For every line in the records that has the word "强制将对变量的修改刷新到主内存中", make a copy.

» **RECORDS FOR PROCESSING**:
=== Section Start ===

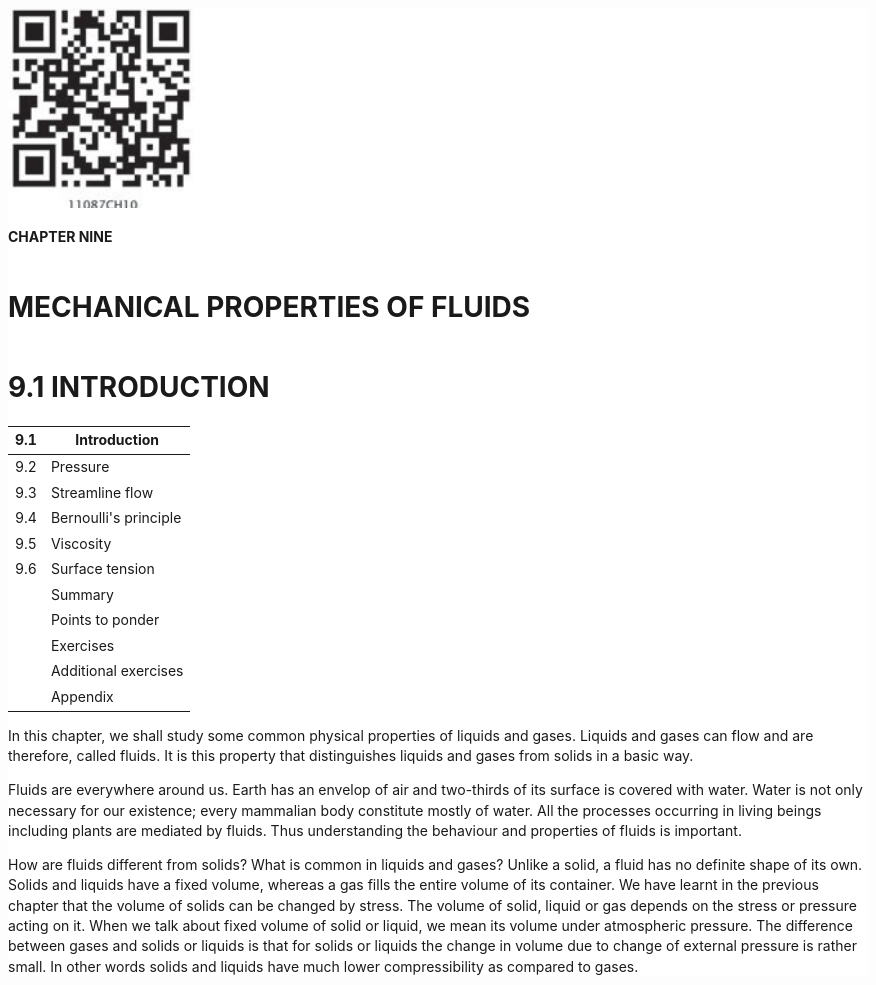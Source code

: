 ![](_page_0_Picture_0.jpeg)

**CHAPTER NINE**

# **MECHANICAL PROPERTIES OF FLUIDS**

# **9.1 INTRODUCTION**

| 9.1 | Introduction |
| --- | --- |
| 9.2 | Pressure |
| 9.3 | Streamline flow |
| 9.4 | Bernoulli's principle |
| 9.5 | Viscosity |
| 9.6 | Surface tension |
|  | Summary |
|  | Points to ponder |
|  | Exercises |
|  | Additional exercises |
|  | Appendix |

In this chapter, we shall study some common physical properties of liquids and gases. Liquids and gases can flow and are therefore, called fluids. It is this property that distinguishes liquids and gases from solids in a basic way.

Fluids are everywhere around us. Earth has an envelop of air and two-thirds of its surface is covered with water. Water is not only necessary for our existence; every mammalian body constitute mostly of water. All the processes occurring in living beings including plants are mediated by fluids. Thus understanding the behaviour and properties of fluids is important.

How are fluids different from solids? What is common in liquids and gases? Unlike a solid, a fluid has no definite shape of its own. Solids and liquids have a fixed volume, whereas a gas fills the entire volume of its container. We have learnt in the previous chapter that the volume of solids can be changed by stress. The volume of solid, liquid or gas depends on the stress or pressure acting on it. When we talk about fixed volume of solid or liquid, we mean its volume under atmospheric pressure. The difference between gases and solids or liquids is that for solids or liquids the change in volume due to change of external pressure is rather small. In other words solids and liquids have much lower compressibility as compared to gases.
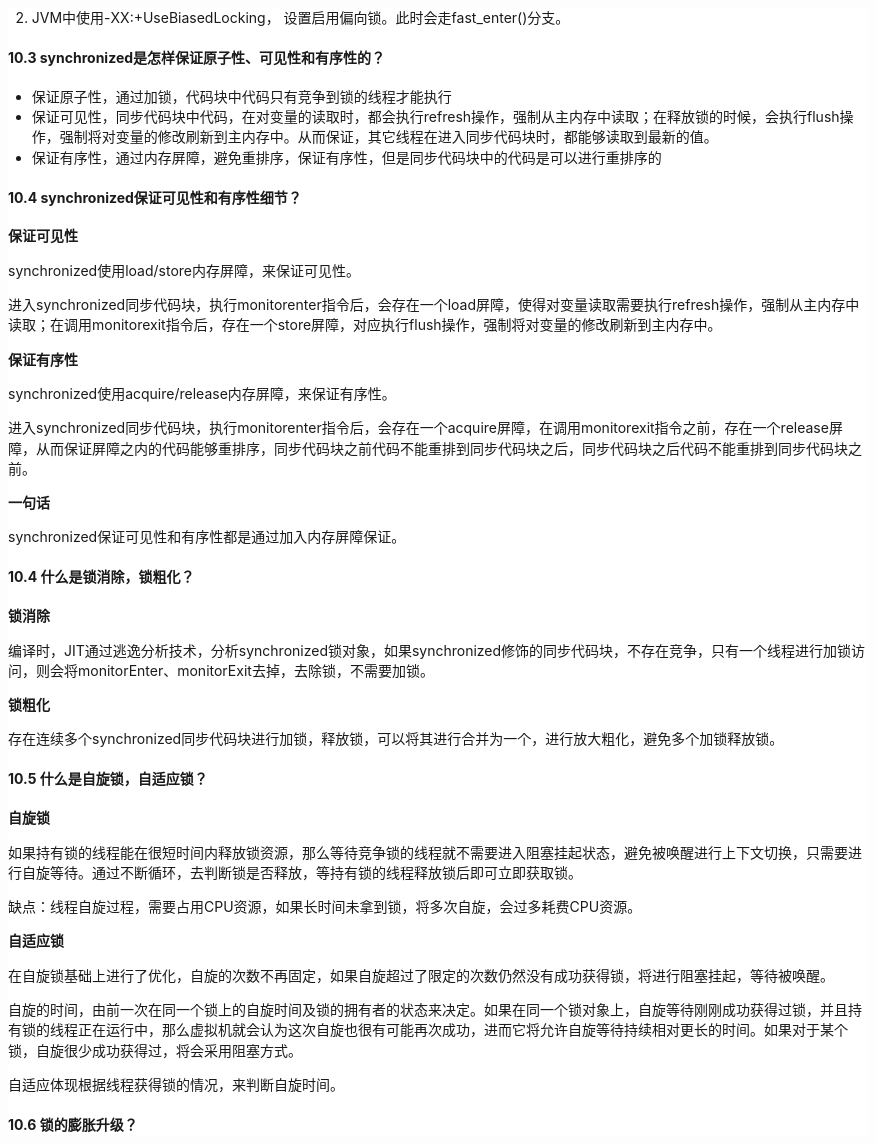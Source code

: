 2. JVM中使用-XX:+UseBiasedLocking， 设置启用偏向锁。此时会走fast_enter()分支。

#### 10.3 synchronized是怎样保证原子性、可见性和有序性的？

- 保证原子性，通过加锁，代码块中代码只有竞争到锁的线程才能执行
- 保证可见性，同步代码块中代码，在对变量的读取时，都会执行refresh操作，强制从主内存中读取；在释放锁的时候，会执行flush操作，强制将对变量的修改刷新到主内存中。从而保证，其它线程在进入同步代码块时，都能够读取到最新的值。
- 保证有序性，通过内存屏障，避免重排序，保证有序性，但是同步代码块中的代码是可以进行重排序的

#### 10.4 synchronized保证可见性和有序性细节？

**保证可见性**

synchronized使用load/store内存屏障，来保证可见性。

进入synchronized同步代码块，执行monitorenter指令后，会存在一个load屏障，使得对变量读取需要执行refresh操作，强制从主内存中读取；在调用monitorexit指令后，存在一个store屏障，对应执行flush操作，强制将对变量的修改刷新到主内存中。

**保证有序性**

synchronized使用acquire/release内存屏障，来保证有序性。

进入synchronized同步代码块，执行monitorenter指令后，会存在一个acquire屏障，在调用monitorexit指令之前，存在一个release屏障，从而保证屏障之内的代码能够重排序，同步代码块之前代码不能重排到同步代码块之后，同步代码块之后代码不能重排到同步代码块之前。

**一句话** 

synchronized保证可见性和有序性都是通过加入内存屏障保证。

#### 10.4 什么是锁消除，锁粗化？

**锁消除**

编译时，JIT通过逃逸分析技术，分析synchronized锁对象，如果synchronized修饰的同步代码块，不存在竞争，只有一个线程进行加锁访问，则会将monitorEnter、monitorExit去掉，去除锁，不需要加锁。

**锁粗化**

存在连续多个synchronized同步代码块进行加锁，释放锁，可以将其进行合并为一个，进行放大粗化，避免多个加锁释放锁。

#### 10.5 什么是自旋锁，自适应锁？

**自旋锁**

如果持有锁的线程能在很短时间内释放锁资源，那么等待竞争锁的线程就不需要进入阻塞挂起状态，避免被唤醒进行上下文切换，只需要进行自旋等待。通过不断循环，去判断锁是否释放，等持有锁的线程释放锁后即可立即获取锁。

缺点：线程自旋过程，需要占用CPU资源，如果长时间未拿到锁，将多次自旋，会过多耗费CPU资源。

**自适应锁**

在自旋锁基础上进行了优化，自旋的次数不再固定，如果自旋超过了限定的次数仍然没有成功获得锁，将进行阻塞挂起，等待被唤醒。

自旋的时间，由前一次在同一个锁上的自旋时间及锁的拥有者的状态来决定。如果在同一个锁对象上，自旋等待刚刚成功获得过锁，并且持有锁的线程正在运行中，那么虚拟机就会认为这次自旋也很有可能再次成功，进而它将允许自旋等待持续相对更长的时间。如果对于某个锁，自旋很少成功获得过，将会采用阻塞方式。

自适应体现根据线程获得锁的情况，来判断自旋时间。



#### 10.6 锁的膨胀升级？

=== Section End ===

» **THE COMPLETED TASK**:
- 保证可见性，同步代码块中代码，在对变量的读取时，都会执行refresh操作，强制从主内存中读取；在释放锁的时候，会执行flush操作，强制将对变量的修改刷新到主内存中。从而保证，其它线程在进入同步代码块时，都能够读取到最新的值。
进入synchronized同步代码块，执行monitorenter指令后，会存在一个load屏障，使得对变量读取需要执行refresh操作，强制从主内存中读取；在调用monitorexit指令后，存在一个store屏障，对应执行flush操作，强制将对变量的修改刷新到主内存中。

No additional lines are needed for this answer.